EXTRACTED MATERIAL:
════════════════════

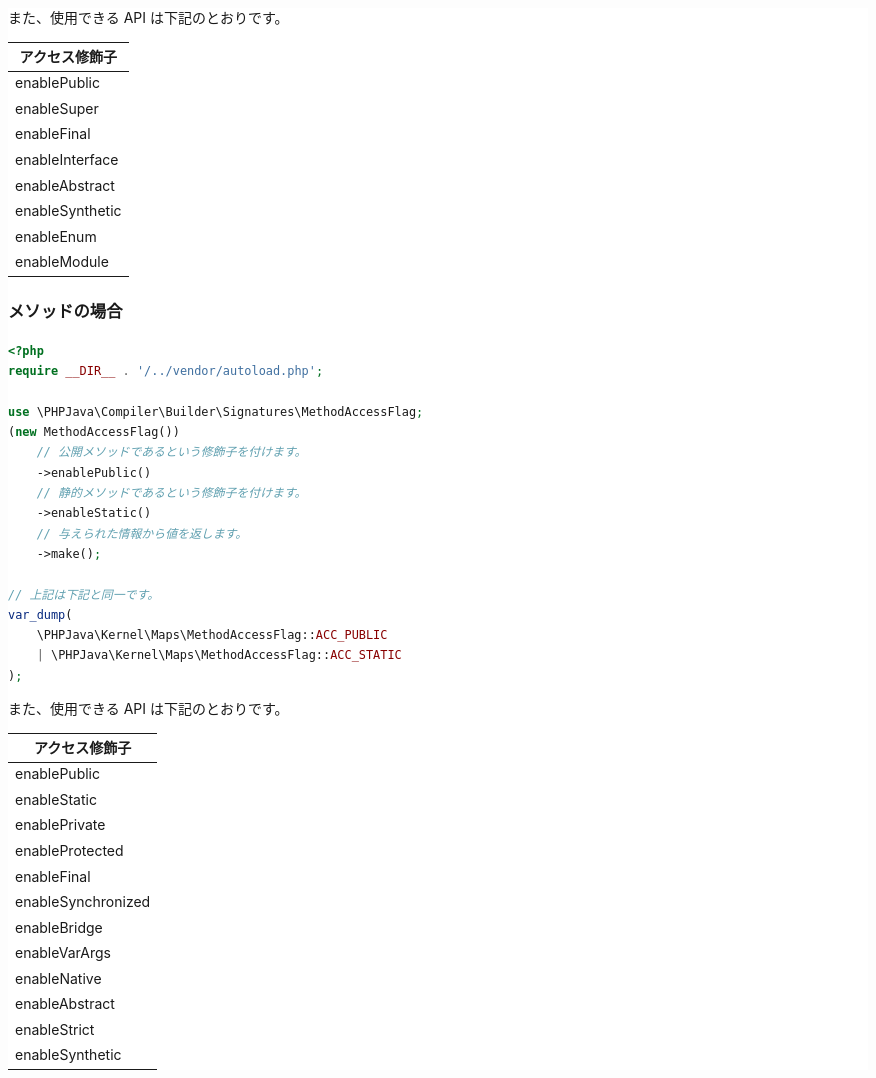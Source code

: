 また、使用できる API は下記のとおりです。

| アクセス修飾子 |
| --------- |
| enablePublic |
| enableSuper |
| enableFinal |
| enableInterface |
| enableAbstract |
| enableSynthetic |
| enableEnum |
| enableModule |

### メソッドの場合

```php
<?php
require __DIR__ . '/../vendor/autoload.php';

use \PHPJava\Compiler\Builder\Signatures\MethodAccessFlag;
(new MethodAccessFlag())
    // 公開メソッドであるという修飾子を付けます。
    ->enablePublic()
    // 静的メソッドであるという修飾子を付けます。
    ->enableStatic()
    // 与えられた情報から値を返します。
    ->make();

// 上記は下記と同一です。
var_dump(
    \PHPJava\Kernel\Maps\MethodAccessFlag::ACC_PUBLIC
    | \PHPJava\Kernel\Maps\MethodAccessFlag::ACC_STATIC
);
```

また、使用できる API は下記のとおりです。

| アクセス修飾子 |
| --------- |
| enablePublic |
| enableStatic |
| enablePrivate |
| enableProtected |
| enableFinal |
| enableSynchronized |
| enableBridge |
| enableVarArgs |
| enableNative |
| enableAbstract |
| enableStrict |
| enableSynthetic |
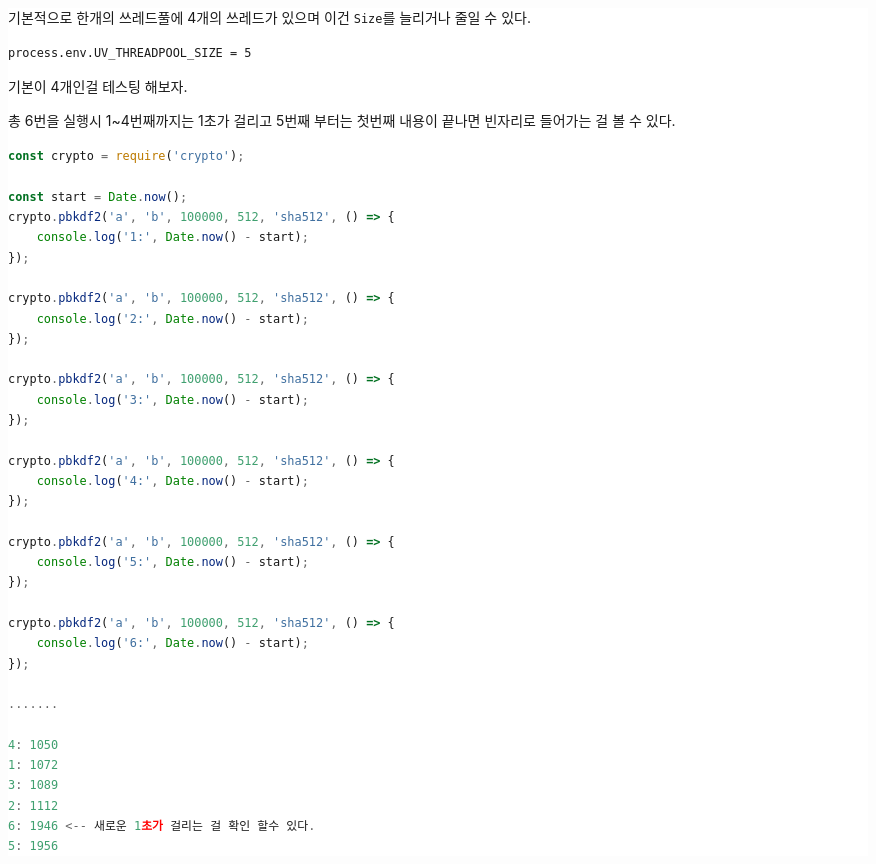 기본적으로 한개의 쓰레드풀에 4개의 쓰레드가 있으며 이건 `Size`를 늘리거나 줄일 수 있다. 

```
process.env.UV_THREADPOOL_SIZE = 5
```

기본이 4개인걸 테스팅 해보자.  

총 6번을 실행시 1~4번째까지는 1초가 걸리고 5번째 부터는 첫번째 내용이 끝나면 빈자리로 들어가는 걸 볼 수 있다.

```javascript
const crypto = require('crypto');

const start = Date.now();
crypto.pbkdf2('a', 'b', 100000, 512, 'sha512', () => {
    console.log('1:', Date.now() - start);
});

crypto.pbkdf2('a', 'b', 100000, 512, 'sha512', () => {
    console.log('2:', Date.now() - start);
});

crypto.pbkdf2('a', 'b', 100000, 512, 'sha512', () => {
    console.log('3:', Date.now() - start);
});

crypto.pbkdf2('a', 'b', 100000, 512, 'sha512', () => {
    console.log('4:', Date.now() - start);
});

crypto.pbkdf2('a', 'b', 100000, 512, 'sha512', () => {
    console.log('5:', Date.now() - start);
});

crypto.pbkdf2('a', 'b', 100000, 512, 'sha512', () => {
    console.log('6:', Date.now() - start);
});

.......

4: 1050
1: 1072
3: 1089
2: 1112 
6: 1946 <-- 새로운 1초가 걸리는 걸 확인 할수 있다.
5: 1956
```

════════════════════

ASSIGNED TASK:
Print the material precisely as given, dropping any images it holds.

RESPONSE AREA:
Source code

: また、使用できる API は下記のとおりです。

| アクセス修飾子 |
| --------- |
| enablePublic |
| enableSuper |
| enableFinal |
| enableInterface |
| enableAbstract |
| enableSynthetic |
| enableEnum |
| enableModule |

### メソッドの場合

```php
<?php
require __DIR__ . '/../vendor/autoload.php';

use \PHPJava\Compiler\Builder\Signatures\MethodAccessFlag;
(new MethodAccessFlag())
    // 公開メソッドであるという修飾子を付けます。
    ->enablePublic()
    // 静的メソッドであるという修飾子を付けます。
    ->enableStatic()
    // 与えられた情報から値を返します。
    ->make();

// 上記は下記と同一です。
var_dump(
    \PHPJava\Kernel\Maps\MethodAccessFlag::ACC_PUBLIC
    | \PHPJava\Kernel\Maps\MethodAccessFlag::ACC_STATIC
);
```

また、使用できる API は下記のとおりです。

| アクセス修飾子 |
| --------- |
| enablePublic |
| enableStatic |
| enablePrivate |
| enableProtected |
| enableFinal |
| enableSynchronized |
| enableBridge |
| enableVarArgs |
| enableNative |
| enableAbstract |
| enableStrict |
| enableSynthetic |
 기본적으로 한개의 쓰레드풀에 4개의 쓰레드가 있으며 이건 `Size`를 늘리거나 줄일 수 있다. 

```
process.env.UV_THREADPOOL_SIZE = 5
```

기본이 4개인걸 테스팅 해보자.  

총 6번을 실행시 1~4번째까지는 1초가 걸리고 5번째 부터는 첫번째 내용이 끝나면 빈자리로 들어가는 걸 볼 수 있다.

```javascript
const crypto = require('crypto');

const start = Date.now();
crypto.pbkdf2('a', 'b', 100000, 512, 'sha512', () => {
    console.log('1:', Date.now() - start);
});

crypto.pbkdf2('a', 'b', 100000, 512, 'sha512', () => {
    console.log('2:', Date.now() - start);
});

crypto.pbkdf2('a', 'b', 100000, 512, 'sha512', () => {
    console.log('3:', Date.now() - start);
});

crypto.pbkdf2('a', 'b', 100000, 512, 'sha512', () => {
    console.log('4:', Date.now() - start);
});

crypto.pbkdf2('a', 'b', 100000, 512, 'sha512', () => {
    console.log('5:', Date.now() - start);
});

crypto.pbkdf2('a', 'b', 100000, 512, 'sha512', () => {
    console.log('6:', Date.now() - start);
});

.......

4: 1050
1: 1072
3: 1089
2: 1112 
6: 1946 <-- 새로운 1초가 걸리는 걸 확인 할수 있다.
5: 1956
```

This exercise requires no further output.